Flexport is a global solutions provider founded in 2013 by Petersen and is based in San Francisco.
Last year, Flexport acquired e-commerce giant Shopify’s logistics arm, marking the company’s expansion into e-commerce fulfillment and last-mile delivery. In January, Flexport secured a $260 million investment from Shopify aimed at providing a boost during a challenging period in freight.
“We had to totally revamp the business from a third-party model — Shopify logistics was the fulfillment arm of Shopify for e-commerce fulfillment, for exporting to the last-mile kind of end to end all the way from factory floor to customer doors, and built a retail distribution business around it,” Petersen said. “It was third-party, about 40 sites run by local 3PLs. We changed the model to five first-party buildings.”
Petersen said while Flexport downsized Shopify’s logistics and fulfillment operation from 40 buildings to five, the new facilities were actually massive compared to the ones Shopify was previously using for e-commerce.
“What we were finding was that the sites were too small.

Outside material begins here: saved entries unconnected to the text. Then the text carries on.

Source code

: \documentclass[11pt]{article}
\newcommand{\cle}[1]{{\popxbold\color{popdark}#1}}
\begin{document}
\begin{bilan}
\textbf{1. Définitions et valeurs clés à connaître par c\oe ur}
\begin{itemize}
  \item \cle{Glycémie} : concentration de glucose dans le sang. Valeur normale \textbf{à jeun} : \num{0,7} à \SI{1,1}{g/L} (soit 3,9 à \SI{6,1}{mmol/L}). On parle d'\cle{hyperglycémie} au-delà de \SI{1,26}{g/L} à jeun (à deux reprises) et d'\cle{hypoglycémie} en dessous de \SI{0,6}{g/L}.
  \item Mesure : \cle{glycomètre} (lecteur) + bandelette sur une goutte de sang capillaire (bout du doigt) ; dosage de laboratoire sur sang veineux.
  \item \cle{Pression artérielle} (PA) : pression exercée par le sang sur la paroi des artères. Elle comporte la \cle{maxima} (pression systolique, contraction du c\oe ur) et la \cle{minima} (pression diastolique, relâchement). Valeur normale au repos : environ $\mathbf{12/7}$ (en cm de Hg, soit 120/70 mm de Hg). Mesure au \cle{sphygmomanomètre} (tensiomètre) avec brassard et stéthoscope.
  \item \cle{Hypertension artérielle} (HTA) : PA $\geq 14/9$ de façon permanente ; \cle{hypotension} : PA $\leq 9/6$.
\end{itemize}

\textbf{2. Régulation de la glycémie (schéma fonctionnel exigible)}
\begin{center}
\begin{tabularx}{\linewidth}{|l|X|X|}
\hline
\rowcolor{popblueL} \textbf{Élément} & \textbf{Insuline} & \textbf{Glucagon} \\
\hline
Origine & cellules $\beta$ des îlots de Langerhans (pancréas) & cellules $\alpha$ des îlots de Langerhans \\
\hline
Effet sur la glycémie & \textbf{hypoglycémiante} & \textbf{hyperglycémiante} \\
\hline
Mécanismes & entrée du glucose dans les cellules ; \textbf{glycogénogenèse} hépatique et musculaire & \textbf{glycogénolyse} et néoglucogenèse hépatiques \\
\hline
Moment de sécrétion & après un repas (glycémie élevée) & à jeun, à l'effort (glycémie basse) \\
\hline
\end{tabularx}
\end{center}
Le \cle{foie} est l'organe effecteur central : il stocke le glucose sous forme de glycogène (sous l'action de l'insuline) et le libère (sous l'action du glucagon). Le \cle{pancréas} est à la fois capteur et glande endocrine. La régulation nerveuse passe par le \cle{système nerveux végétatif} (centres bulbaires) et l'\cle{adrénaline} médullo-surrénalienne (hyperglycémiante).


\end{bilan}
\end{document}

So when we got an order from a customer, if there were more than two items, a huge percentage of the time they were shipping from two different sites. We were splitting these merchants’ inventory too many times,” Petersen said. “Now the merchant’s inventory is consolidated at just a handful of sites.”
Petersen and Fuller also discussed the dismissal of Dave Clark as the company’s CEO in September. Petersen was reinstalled as CEO as part of the move.
“From your perspective, what happened, what was the story there?” Fuller asked.
“Dave ran supply chain and logistics for Amazon for 23 years and we hired him to be our CEO. He had an incredibly ambitious … talk about capital-intensive, let’s go big, invest, take Flexport to that level of an Amazon, and the amount of investments we made really kind of exceeded where we were, even though we have a very strong balance sheet,” Petersen said.
Flexport has raised $2.35 billion in capital and has been valued at as much as $8 billion by venture capitalists.
“I think we just had a misalignment for how ambitious of a company we should be. We want to be very ambitious, we are ambitious, but don’t need to do it all, so fast. There was just a mismatch there at a certain point that became obvious,” Petersen said.